Namun demikian, sangatlah penting untuk memeriksa keabsahan program-program tersebut terlebih dahulu, dengan tujuan untuk menghindari tindakan hukum di masa depan terhadap pemerintah. Adapun salah satu cara untuk memastikan keabsahan tersebut adalah dengan memasukkannya ke dalam logika-logika ilmu politik.
Oleh karena itu, penulisan artikel ini didasari oleh adanya pendapat atau pemikiran yang dikembangkan dari perspektif politik mengenai penanganan yang dilakukan oleh Pemerintah dalam kasus pandemi COVID-19.

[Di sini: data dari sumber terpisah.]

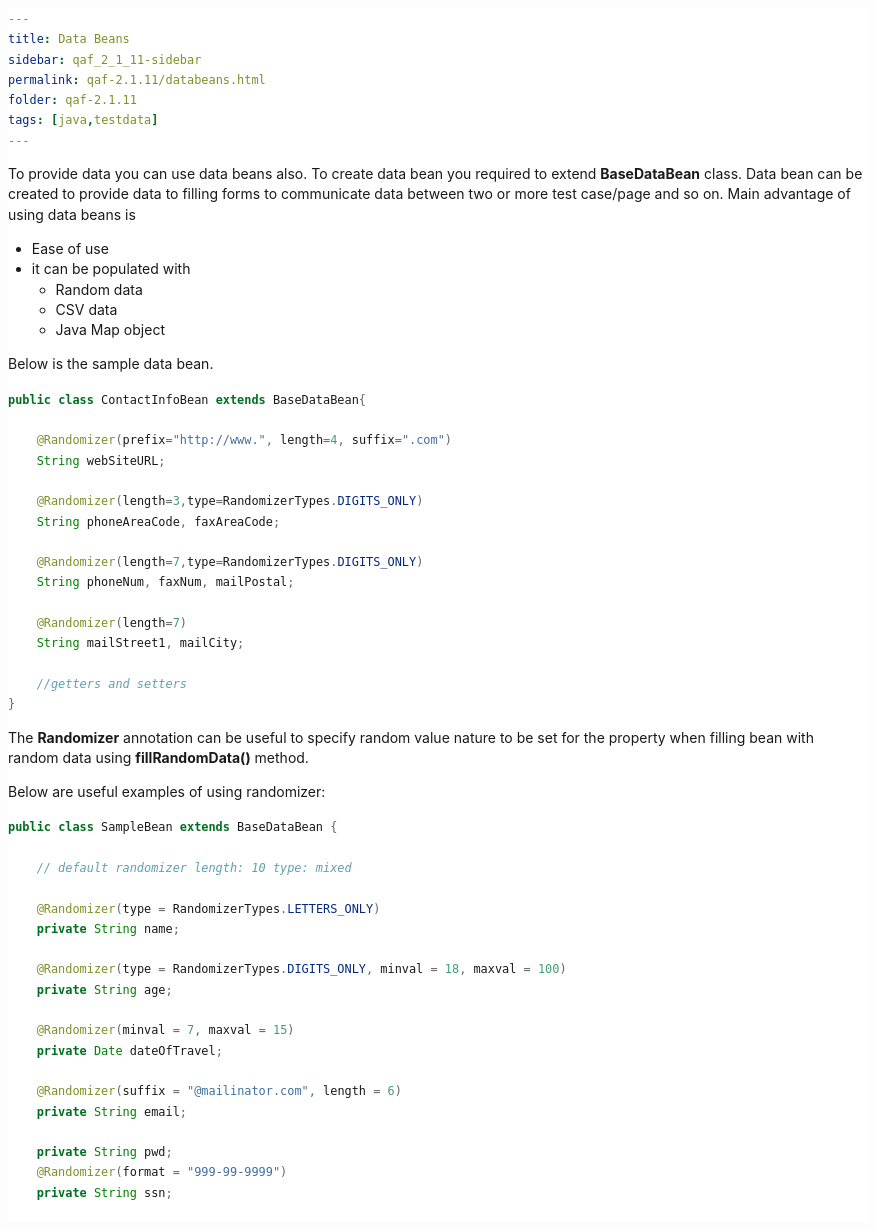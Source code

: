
 ```yaml
---
title: Data Beans
sidebar: qaf_2_1_11-sidebar
permalink: qaf-2.1.11/databeans.html
folder: qaf-2.1.11
tags: [java,testdata]
---
```

To provide data you can use data beans also. To create data bean you required to extend **BaseDataBean** class. Data bean can be created to provide data to filling forms to communicate data between two or more test case/page and so on. Main advantage of using data beans is

 * Ease of use
 * it can be populated with
    * Random data
    * CSV data
    * Java Map object

Below is the sample data bean.

```java
public class ContactInfoBean extends BaseDataBean{
     
    @Randomizer(prefix="http://www.", length=4, suffix=".com")
    String webSiteURL;
     
    @Randomizer(length=3,type=RandomizerTypes.DIGITS_ONLY)
    String phoneAreaCode, faxAreaCode;
     
    @Randomizer(length=7,type=RandomizerTypes.DIGITS_ONLY)
    String phoneNum, faxNum, mailPostal;
     
    @Randomizer(length=7)
    String mailStreet1, mailCity;
     
    //getters and setters
}

```
The **Randomizer** annotation can be useful to specify random value nature to be set for the property when filling bean with random data using **fillRandomData()** method.

Below are useful examples of using randomizer:

```java
public class SampleBean extends BaseDataBean {
     
    // default randomizer length: 10 type: mixed
     
    @Randomizer(type = RandomizerTypes.LETTERS_ONLY)
    private String name;
     
    @Randomizer(type = RandomizerTypes.DIGITS_ONLY, minval = 18, maxval = 100)
    private String age;
     
    @Randomizer(minval = 7, maxval = 15)
    private Date dateOfTravel;
     
    @Randomizer(suffix = "@mailinator.com", length = 6)
    private String email;
         
    private String pwd;
    @Randomizer(format = "999-99-9999")
    private String ssn;
     
```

Sebab, kasus pandemi COVID-19 ini bukan hanya menjadi masalah dibidang kesehatan dan ekonomi saja, melainkan dapat pula dilihat dari sudut pandang politik. Latar belakang kondisi politik di atas mendorong saya untuk mengangkat judul “Kebijakan Pemerintah Dalam Kasus Pandemi Covid-19 Bila Ditinjau Dari Perspektif Politik” sebagai tema dalam artikel opini ini.
Kebijakan Pemerintah Dalam Penanganan Kasus Pandemi Covid-19 Bila Ditinjau Dari Perspektif Politik
Pandemi COVID-19 yang telah melanda dunia, dan Indonesia termasuk di dalamnya memunculkan begitu banyak asumsi-asumsi negatif. Indonesia berjuang melawan COVID-19 dengan memodifikasi kebijakan karantina wilayah (lockdown) menjadi pembatasan sosial berskala besar (PSBB) yang bersifat lokal sesuai tingkat keparahan di wilayah provinsi, kabupaten, atau kota.
Untuk itu, Pemerintah berupaya mengagendakan kebijakan Normal Baru (New Normal) agar dampak ekonomi akibat pandemi tidak sampai menimbulkan krisis yang berkepanjangan. Oleh karena itu, tulisan ini bertujuan untuk memperbarui dan menambah pengetahuan pembaca bahwa penanganan kasus COVID-19 tidak hanya berkaitan dengan kesehatan dan ekonomi saja, melainkan berkaitan dengan politik juga.
Sebagaimana yang disampaikan oleh Ketua Badan Pengawas Pemilu (Bawaslu) Provinsi Riau, Rusidi Rusdan, menghimbau kepada para bakal calon kepala daerah (cakada) untuk tidak memanfaatkan momen pandemi COVID-19 demi kepentingan politik.
"Marilah berpolitik yang berintegritas untuk tidak memanfaatkan situasi wabah corona dengan memboncengi kegiatan pemberian bantuan kepada masyarakat terdampak atau masyarakat pada umumnya," katanya kepada Gatra.com,
Pada Minggu (3/5). Seperti yang diketahui bahwa wabah COVID-19 terjadi pada momen gelaran pemilukada serentak tahun 2020. Hal ini membuat Komisi Pemilihan Umum (KPU) sebagai penyelenggara, memutuskan menunda sejumlah tahapan pemilukada.
Keputusan tersebut menyebabkan kurangnya pengawasan terhadap pemugutan suara yang sedianya digelar pada September 2020. Adapun dampak wabah COVID-19 telah menimbulkan hilangnya akses pekerjaan sejumlah orang,
sehingga menimbulkan beban sosial dan ekonomi. Kondisi ini menyebabkan maraknya pemberian bantuan kepada masyarakat, khususnya yang terdampak. Hanya saja kemasan bantuan yang diberikan tersebut, juga bermuatan politik, seperti munculnya atribut cakada pada kemasan bantuan.